FOCUS 1.2 in Microsoft Cost Management: Unified multi-cloud, multi-currency reporting
June 17, 2025
Azure AI Foundry vs Azure AI Services vs Azure Machine Learning
June 17, 2025TLDR
Create an Azure Kubernetes Service cluster with GPU nodes and connect it to Azure Machine Learning to run distributed ML training workloads. This integration provides a managed data science platform while maintaining Kubernetes flexibility under the hood, enables multi-node training that spans multiple GPUs, and bridges the gap between infrastructure and ML teams. The solution works for both new and existing clusters, supporting specialized GPU hardware and hybrid scenarios.
Why Should You Care?
Integrating Azure Kubernetes Service (AKS) clusters with GPUs into Azure Machine Learning (AML) offers several key benefits:
- Utilize existing infrastructure: Leverage your existing AKS clusters with GPUs via a managed data science platform like AML
- Flexible resource sharing: Allow both AKS workloads and AML jobs to access the same GPU resources
- Organizational alignment: Bridge the gap between infrastructure teams (who prefer AKS) and ML teams (who prefer AML)

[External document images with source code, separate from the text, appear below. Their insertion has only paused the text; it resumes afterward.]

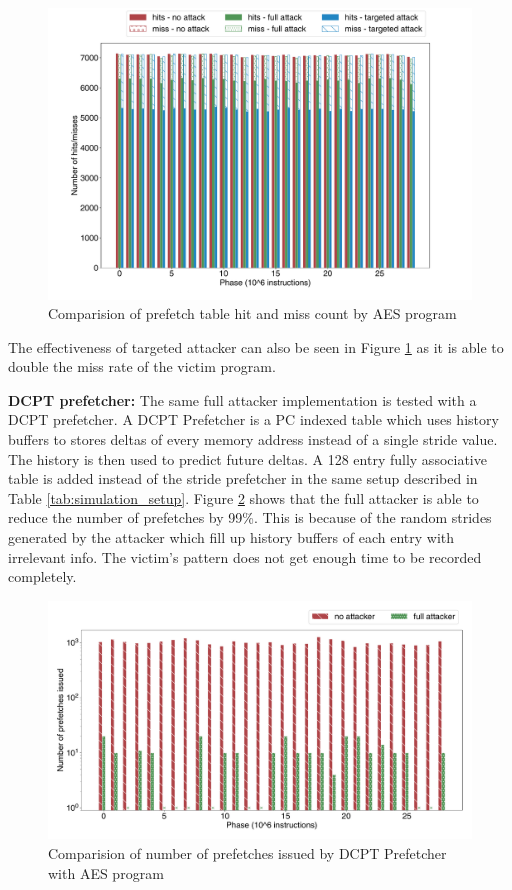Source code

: \documentclass[conference]{IEEEtran}
\begin{document}
\begin{figure}[htbp]
    \centering
    \includegraphics[width=\columnwidth]{pf_hits}
    \caption{Comparision of prefetch table hit and miss count by AES program}
    \label{fig:targeted_hitrate}
\end{figure}

The effectiveness of targeted attacker can also be seen in Figure \ref{fig:targeted_hitrate}
as it is able to double the miss rate of the victim program.

\textbf{DCPT prefetcher:}
The same full attacker implementation is tested with a DCPT prefetcher.
A DCPT Prefetcher\cite{dcpt} is a PC indexed table which uses history buffers to
stores deltas of every memory address instead of a single stride value.
The history is then used to predict future deltas. A 128 entry fully associative
table is added instead of the stride prefetcher in the same setup described
in Table \ref{tab:simulation_setup}.
Figure \ref{fig:dcpt_hwpf} shows that the full attacker is able to reduce
the number of prefetches by 99\%. This is because of the random strides
generated by the attacker which fill up history buffers of each entry with
irrelevant info. The victim's pattern does not get enough time to be recorded
completely.

\begin{figure}[htbp]
    \centering
    \includegraphics[width=\columnwidth]{dcpt-hwpf}
    \caption{Comparision of number of prefetches issued by DCPT Prefetcher with AES program}
    \label{fig:dcpt_hwpf}
\end{figure}
\end{document}
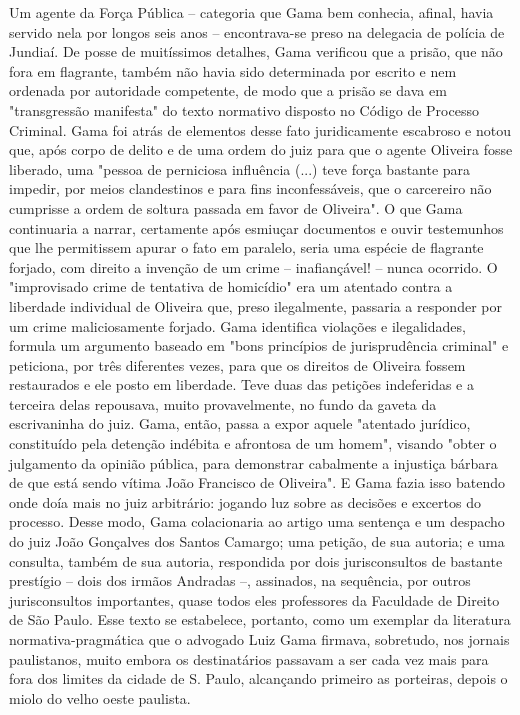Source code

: {\small\noindent
Um agente da Força Pública -- categoria que Gama bem conhecia,
afinal, havia servido nela por longos seis anos -- encontrava-se preso
na delegacia de polícia de Jundiaí. De posse de muitíssimos detalhes,
Gama verificou que a prisão, que não fora em flagrante, também não havia
sido determinada por escrito e nem ordenada por autoridade competente,
de modo que a prisão se dava em "transgressão manifesta" do texto
normativo disposto no Código de Processo Criminal. Gama foi atrás de
elementos desse fato juridicamente escabroso e notou que, após corpo de
delito e de uma ordem do juiz para que o agente Oliveira fosse liberado,
uma "pessoa de perniciosa influência (...) teve força bastante para
impedir, por meios clandestinos e para fins inconfessáveis, que o
carcereiro não cumprisse a ordem de soltura passada em favor de
Oliveira". O que Gama continuaria a narrar, certamente após esmiuçar
documentos e ouvir testemunhos que lhe permitissem apurar o fato em
paralelo, seria uma espécie de flagrante forjado, com direito a invenção
de um crime -- inafiançável! -- nunca ocorrido. O "improvisado crime de
tentativa de homicídio" era um atentado contra a liberdade individual de
Oliveira que, preso ilegalmente, passaria a responder por um crime
maliciosamente forjado. Gama identifica violações e ilegalidades,
formula um argumento baseado em "bons princípios de jurisprudência
criminal" e peticiona, por três diferentes vezes, para que os direitos
de Oliveira fossem restaurados e ele posto em liberdade. Teve duas das
petições indeferidas e a terceira delas repousava, muito provavelmente,
no fundo da gaveta da escrivaninha do juiz. Gama, então, passa a expor
aquele "atentado jurídico, constituído pela detenção indébita e
afrontosa de um homem", visando "obter o julgamento da opinião pública,
para demonstrar cabalmente a injustiça bárbara de que está sendo vítima
João Francisco de Oliveira". E Gama fazia isso batendo onde doía mais no
juiz arbitrário: jogando luz sobre as decisões e excertos do processo.
Desse modo, Gama colacionaria ao artigo uma sentença e um despacho do
juiz João Gonçalves dos Santos Camargo; uma petição, de sua autoria; e
uma consulta, também de sua autoria, respondida por dois jurisconsultos
de bastante prestígio -- dois dos irmãos Andradas --, assinados, na
sequência, por outros jurisconsultos importantes, quase todos eles
professores da Faculdade de Direito de São Paulo. Esse texto se
estabelece, portanto, como um exemplar da literatura
normativa-pragmática que o advogado Luiz Gama firmava, sobretudo, nos
jornais paulistanos, muito embora os destinatários passavam a ser cada
vez mais para fora dos limites da cidade de S. Paulo, alcançando
primeiro as porteiras, depois o miolo do velho oeste paulista. }

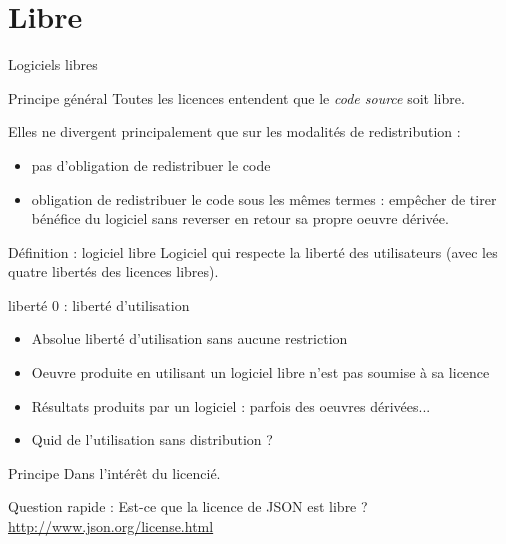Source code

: \documentclass{beamer}
\begin{document}

\section{Libre}

\begin{frame}{Logiciels libres}

  \begin{alertblock}{Principe général}
    Toutes les licences entendent que le \textit{code source} soit libre.
  \end{alertblock}
  Elles ne divergent principalement que sur les modalités de redistribution :
  \begin{itemize}
  \item pas d'obligation de redistribuer le code
  \item obligation de redistribuer le code sous les mêmes termes : empêcher de tirer bénéfice du logiciel sans reverser en retour sa propre oeuvre dérivée.
  \end{itemize}

  \begin{alertblock}{Définition : logiciel libre}
    Logiciel qui respecte la liberté des utilisateurs (avec les quatre libertés des licences libres).    
  \end{alertblock}
  
\end{frame}


\begin{frame}{liberté 0 : liberté d'utilisation}
  \begin{itemize}
  \item Absolue liberté d'utilisation sans aucune restriction
  \item Oeuvre produite en utilisant un logiciel libre n'est pas
    soumise à sa licence
  \item Résultats produits par un logiciel : parfois des oeuvres
    dérivées...
  \item Quid de l'utilisation sans distribution ?
  \end{itemize}

  \begin{alertblock}{Principe}
    Dans l'intérêt du licencié.
  \end{alertblock}
  
  Question rapide : Est-ce que la licence de JSON est libre ? \url{http://www.json.org/license.html}

\end{frame}
\end{document}
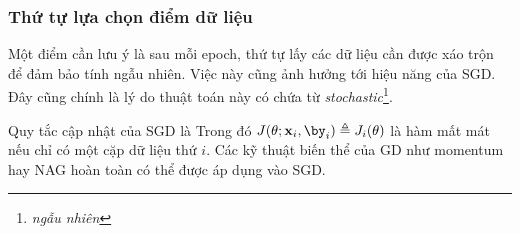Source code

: \subsubsection{Thứ tự lựa chọn điểm dữ liệu}

Một điểm cần lưu ý là sau mỗi epoch, thứ tự lấy các dữ liệu cần được xáo trộn để đảm bảo tính ngẫu nhiên.
Việc này cũng ảnh hưởng tới hiệu năng của SGD. Đây cũng chính là lý do thuật
toán này có chứa từ \textit{stochastic}\footnote{\textit{ngẫu nhiên}}.

Quy tắc cập nhật của SGD là
Trong đó $J(\theta; \mathbf{x}_i, \by_i) \triangleq J_i(\theta)$ là hàm
mất mát nếu chỉ có một cặp dữ liệu thứ $i$. Các kỹ thuật biến
thể của GD như momentum hay NAG hoàn toàn có thể được áp dụng vào SGD.










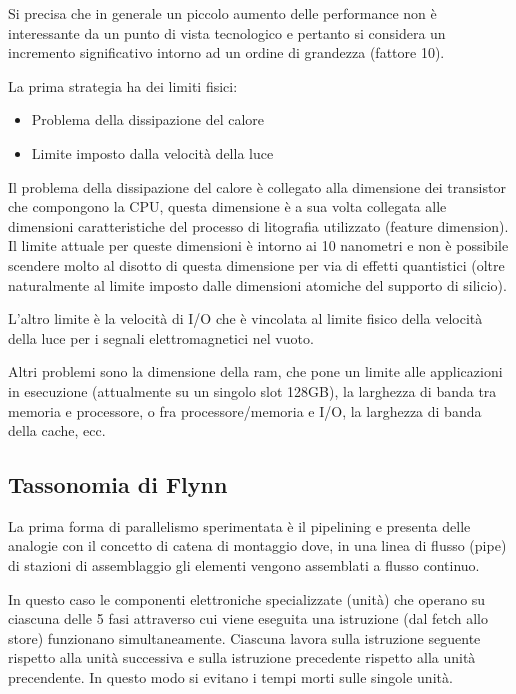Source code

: \documentclass[italian,]{article}
\providecommand{\tightlist}{%
  \setlength{\itemsep}{0pt}\setlength{\parskip}{0pt}}
\begin{document}
Si precisa che in generale un piccolo aumento delle performance non è
interessante da un punto di vista tecnologico e pertanto si considera un
incremento significativo intorno ad un ordine di grandezza (fattore 10).

La prima strategia ha dei limiti fisici:

\begin{itemize}
\tightlist
\item
  Problema della dissipazione del calore
\item
  Limite imposto dalla velocità della luce
\end{itemize}

Il problema della dissipazione del calore è collegato alla dimensione
dei transistor che compongono la CPU, questa dimensione è a sua volta
collegata alle dimensioni caratteristiche del processo di litografia
utilizzato (feature dimension). Il limite attuale per queste dimensioni
è intorno ai 10 nanometri e non è possibile scendere molto al disotto di
questa dimensione per via di effetti quantistici (oltre naturalmente al
limite imposto dalle dimensioni atomiche del supporto di silicio).

L'altro limite è la velocità di I/O che è vincolata al limite fisico
della velocità della luce per i segnali elettromagnetici nel vuoto.

Altri problemi sono la dimensione della ram, che pone un limite alle
applicazioni in esecuzione (attualmente su un singolo slot 128GB), la
larghezza di banda tra memoria e processore, o fra processore/memoria e
I/O, la larghezza di banda della cache, ecc.

\subsection{Tassonomia di Flynn}\label{tassonomia-di-flynn}

La prima forma di parallelismo sperimentata è il pipelining e presenta
delle analogie con il concetto di catena di montaggio dove, in una linea
di flusso (pipe) di stazioni di assemblaggio gli elementi vengono
assemblati a flusso continuo.

In questo caso le componenti elettroniche specializzate (unità) che
operano su ciascuna delle 5 fasi attraverso cui viene eseguita una
istruzione (dal fetch allo store) funzionano simultaneamente. Ciascuna
lavora sulla istruzione seguente rispetto alla unità successiva e sulla
istruzione precedente rispetto alla unità precendente. In questo modo si
evitano i tempi morti sulle singole unità.
\end{document}
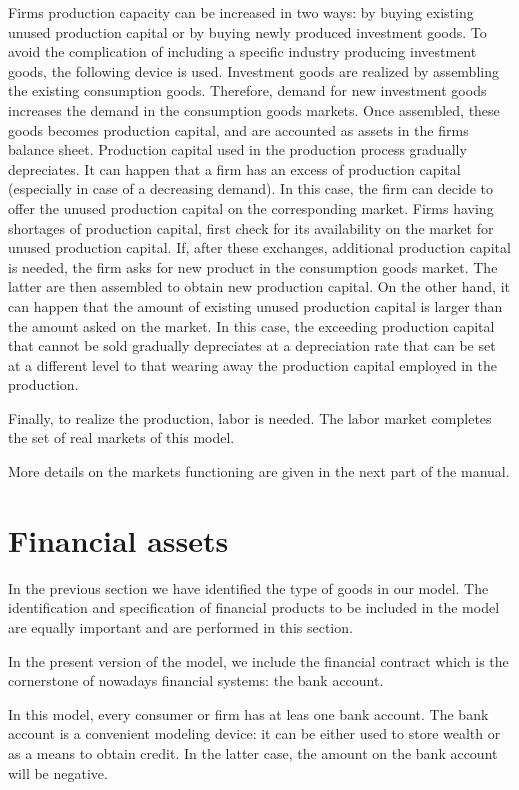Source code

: \documentclass{book}
\begin{document}
Firms production capacity can be increased in two ways: by buying existing unused production capital or by buying newly produced investment goods. 
To avoid the complication of including a specific industry producing investment goods, the following device is used. Investment goods are realized by assembling the existing consumption goods. Therefore, demand for new investment goods increases the demand in the consumption goods markets. Once assembled, these goods becomes production capital, and are accounted as assets in the firms balance sheet. Production capital used in the production process gradually depreciates. It can happen that a firm has an excess of production capital (especially in case of a decreasing demand). In this case, the firm can decide to offer the unused production capital on the corresponding market. 
Firms having shortages of production capital, first check for its availability on the market for unused production capital. If, after these exchanges, additional production capital is needed, the firm asks for new product in the consumption goods market. The latter are then assembled to obtain new production capital. On the other hand, it can happen that the amount of existing unused production capital is larger than the amount asked on the market. In this case, the exceeding production capital that cannot be sold gradually depreciates at a depreciation rate that can be set at a different level to that wearing away the production capital employed in the production.

Finally, to realize the production, labor is needed.  The labor market completes the set of real markets of this model.  

More details on the markets functioning are given in the next part of the manual.

\clearpage
\section{Financial assets}

In the previous section we have identified the type of goods in our model. The identification and specification of financial products to be included in the model are equally important and are performed in this section. 

In the present version of the model, we include the financial contract which is the cornerstone of nowadays financial systems: the bank account.

In this model, every consumer or firm has at leas one bank account. The bank account is a convenient modeling device: it can be either used to store wealth or as a means to obtain credit. In the latter case, the amount on the bank account will be negative.
\end{document}
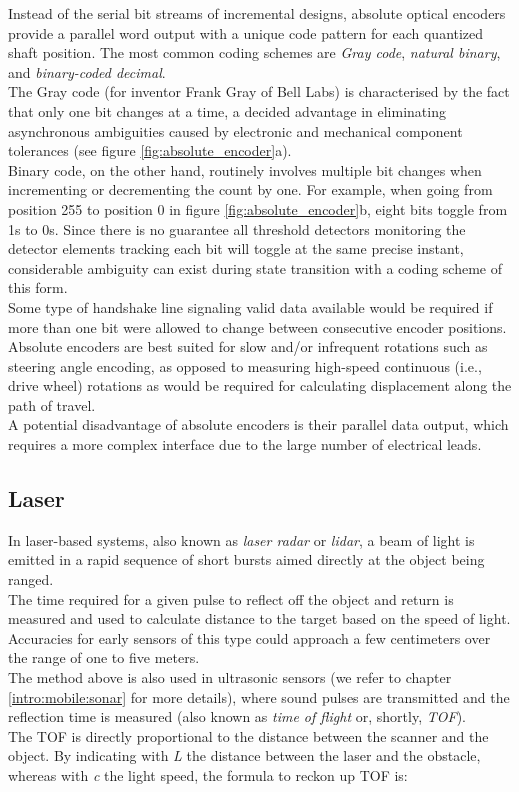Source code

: Instead of the serial bit streams of incremental designs, absolute optical
encoders provide a parallel word output with a unique code pattern for each
quantized shaft position. The most common coding schemes are \textit{Gray code},
\textit{natural binary}, and \textit{binary-coded decimal}.
\\
The Gray code (for inventor Frank Gray of Bell Labs) is characterised by the
fact that only one bit changes at a time, a decided advantage in eliminating
asynchronous ambiguities caused by electronic and mechanical component tolerances
(see figure \ref{fig:absolute_encoder}a).
\\
Binary code, on the other hand, routinely involves multiple bit changes when
incrementing or decrementing the count by one. For example, when going from
position 255 to position 0 in figure \ref{fig:absolute_encoder}b, eight
bits toggle from 1s to 0s. Since
there is no guarantee all threshold detectors monitoring the detector elements
tracking each bit will toggle at the same precise instant, considerable ambiguity
can exist during state transition with a coding scheme of this form.
\\
Some type of handshake line signaling valid data available would be required
if more than one bit were allowed to change between consecutive encoder positions.
\\
Absolute encoders are best suited for slow and/or infrequent rotations such
as steering angle encoding, as opposed to measuring high-speed continuous
(i.e., drive wheel) rotations as would be required for calculating displacement
along the path of travel.
\\
A potential disadvantage of absolute encoders is their parallel data output,
which requires a more complex interface due to the large number of electrical leads.


\subsection{Laser}
\label{intro:mobile:laser}

In laser-based systems, also known as \textit{laser radar} or
\textit{lidar}, a beam of light is emitted in a rapid sequence
of short bursts aimed directly at the object being ranged.
\\
The time required for a given pulse to reflect off the object
and return is measured and used to calculate distance to the
target based on the speed of light. Accuracies for early sensors
of this type could approach a few centimeters over the range
of one to five meters.
\\
The method above is also used in ultrasonic sensors (we refer to
chapter \ref{intro:mobile:sonar} for more details), where sound pulses
are transmitted and the reflection time is measured (also known as
\textit{time of flight} or, shortly, \textit{TOF}).
\\
The TOF is directly proportional to the distance between the scanner
and the object. By indicating with \textit{L} the distance between
the laser and the obstacle, whereas with \textit{c} the light speed,
the formula to reckon up TOF is:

- Hybrid scenarios: Connect on-premises GPUs to AML using Azure Arc in a similar way to this tutorial
We are looking at Multi-Node Training because it is needed for most bigger training jobs. If you just need a single GPU or single VM we also look at how to do this.
Prerequisites
Before you begin, ensure you have:
- Azure subscription with privileges to create and manage AKS clusters and add compute targets in AML. We recommend the AKS and AML resources to be in the same region.
- Sufficient quota for GPU compute resources. Check this article on how to request quota How to Increase Quota for Specific Types of Azure Virtual Machines. We are using two Standard_NC8as_T4_v3. So, 4 T4s in total. You can also opt for other GPU enabled compute.
- Azure CLI version 2.24.0 or higher (az upgrade)
- Azure CLI k8s-extension version 1.2.3 or higher (az extension update –name k8s-extension)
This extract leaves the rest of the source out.